Vinnia ignored the question, pouncing on thoughts of her beau instead. “Oh, Gil-boy’s not a rake. Bit sharp with the cards, and he can be light-fingered if he’s the mind to it, but that’s not his thing. Going to be an artist.” Vinnia’s eyes briefly took on a vaguely moony look that Tabeth was certain she’d never had herself. It all seemed dreary, this back and forth over love. She liked a good fuck, and she knew men who’d oblige her when she’d the need, but she’d not allow distraction. It was, from what she could tell, a painful and idiotic occupation, love.
“And the Onnery girl is into artists too, I take it.” Tabeth poured herself and the guard girl pottery mugs of watered-down white wine from the vineyards upriver. From below them, in between the creakings and groanings of the towerhouse, the scent of the communal meal came rising. Barley-porridge and salt-fish, from the smell of it.
Vinnia accepted her cup with a smile. “No idea, but she’s got a wicked streak for a girl from an old family. She runs in a pack with Gil, see?”
Tabeth clicked her teeth. So a good girl from the Stilts ran about with a rabble of thieves and pickpockets? “Packs. And here you are trying to tell me your dear artist boy isn’t a rogue.”
“I never said he weren’t a rogue.” Vinnia grinned crookedly. “I said he weren’t a rake. There’s a difference, you’ll know.”
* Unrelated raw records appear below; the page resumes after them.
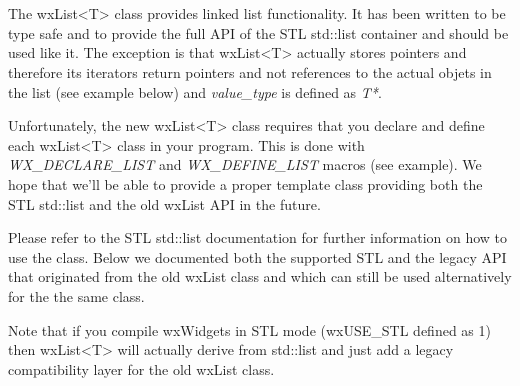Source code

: 
\section{}\label{wxlist}

The wxList<T> class provides linked list functionality. It has been written
to be type safe and to provide the full API of the STL std::list container and
should be used like it. The exception is that wxList<T> actually stores
pointers and therefore its iterators return pointers and not references
to the actual objets in the list (see example below) and {\it value\_type} 
is defined as {\it T*}.


Unfortunately, the
new wxList<T> class requires that you declare and define each wxList<T>
class in your program. This is done with {\it WX\_DECLARE\_LIST} and 
{\it WX\_DEFINE\_LIST} macros (see example). We hope that we'll be able
to provide a proper template class providing both the STL std::list
and the old wxList API in the future.

Please refer to the STL std::list documentation for further
information on how to use the class. Below we documented both
the supported STL and the legacy API that originated from the 
old wxList class and which can still be used alternatively for
the the same class.

Note that if you compile wxWidgets in STL mode (wxUSE\_STL defined as 1) 
then wxList<T> will actually derive from std::list and just add a legacy 
compatibility layer for the old wxList class.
Tabeth couldn’t help the faint smile. “I wouldn’t, but go on.” There wasn’t much she was going to be able to do today. The Grinningtommy’s haughty dismissal of her idea, and the stark reality of how hard it would be to find a fully grown sparked male Hob, had thrown her good mood. Tomorrow she would go scratch the itch, and cast her net. Perhaps she’d journey herself down the thousand marsh river routes, looking for hidden families. It might take her years to find a match, but she knew women who were still giving birth in their thirties. It wasn’t unheard of, just dangerous.